Quyon’s mill has new owners


The Egan Mill in Quyon will soon be processing different baking flours.

Cheryl Dolan

QUYON – What’s going on with the Egan Mill in Quyon? Isabelle Lajoie and Marc Bergeron, owners of La Paysannerie in Bristol, have recently purchased the building at 5 Egan Street with plans to open it as a flour mill. They will focus on producing a variety of baking flours before adding other small projects, as the business develops. A storefront is planned for their farm products, and they’ll also offer to share their main street window with other local producers. “We plan to have an addition made to the Mill, towards the water to allow the public the opportunity to fully enjoy the location. We’ve also been thinking about a future café,” said Lajoie.

A small museum will be created, inside the Mill, featuring its history and one of its own old machines.

Repairing the building will require a lot of work. The Mill has sat, virtually abandoned, since it was purchased by the municipality in June 2010. Lajoie and Bergeron plan to renovate over the summer and produce their first batch of flour by November. As much as possible, they will source their organic grains locally. They will begin offering popular types of flour used for bread production – such as wheat, oat, white, and buckwheat – before expanding their collection to include other varieties.

La Paysannerie is in talks with a European company to purchase stone milling equipment. They are looking for automated equipment that will accurately reproduce the traditional artisan grinding method, and is scalable: they aim to reach 400-500 kilograms per hour.

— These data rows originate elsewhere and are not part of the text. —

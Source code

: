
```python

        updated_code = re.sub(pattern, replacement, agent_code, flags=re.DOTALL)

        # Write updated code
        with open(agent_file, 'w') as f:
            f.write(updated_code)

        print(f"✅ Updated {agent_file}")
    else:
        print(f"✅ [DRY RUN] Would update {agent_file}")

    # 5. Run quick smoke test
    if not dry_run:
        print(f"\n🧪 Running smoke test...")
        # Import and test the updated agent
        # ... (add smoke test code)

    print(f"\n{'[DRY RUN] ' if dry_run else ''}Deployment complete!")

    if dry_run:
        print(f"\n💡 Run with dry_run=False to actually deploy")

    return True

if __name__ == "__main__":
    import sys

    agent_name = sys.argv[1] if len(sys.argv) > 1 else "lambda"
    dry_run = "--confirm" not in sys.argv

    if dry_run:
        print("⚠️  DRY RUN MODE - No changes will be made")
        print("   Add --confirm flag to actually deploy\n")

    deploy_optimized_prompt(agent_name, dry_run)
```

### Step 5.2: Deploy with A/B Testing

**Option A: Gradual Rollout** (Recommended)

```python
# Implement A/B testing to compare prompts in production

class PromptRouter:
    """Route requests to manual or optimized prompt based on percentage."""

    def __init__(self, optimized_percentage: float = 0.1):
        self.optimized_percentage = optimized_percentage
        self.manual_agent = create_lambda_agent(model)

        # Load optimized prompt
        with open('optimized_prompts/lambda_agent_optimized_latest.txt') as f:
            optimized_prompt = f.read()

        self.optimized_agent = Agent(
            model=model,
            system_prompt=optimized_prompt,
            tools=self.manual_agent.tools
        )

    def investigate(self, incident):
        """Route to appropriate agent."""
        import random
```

The couple has been considering this project for a long time. Two years ago, they tried to get local producers to create a co-op for grain. They were originally trying to achieve a self-sufficient farm for livestock and to produce their own grain, after they noticed a lack of local flour. The COVID-19 pandemic and its homemade bread trends even led to shortages of some flours.

What began as a way to sustainably feed their animals, turned into an opportunity to grind flour for the community. When the Mill went up for sale, they realized they’d found a place, right on the main road, for the public to stop in and enjoy local Pontiac products. “It is the perfect location for it,” Lajoie added.

In its first year, Egan Mill will create 10 new jobs. They’ll advertise the job opportunities soon and will then train their new team.

“We hope that we will be well received by the community. It is our intention to revive the Mill,to attract tourism, and to grow in the Pontiac,” Lajoie concluded.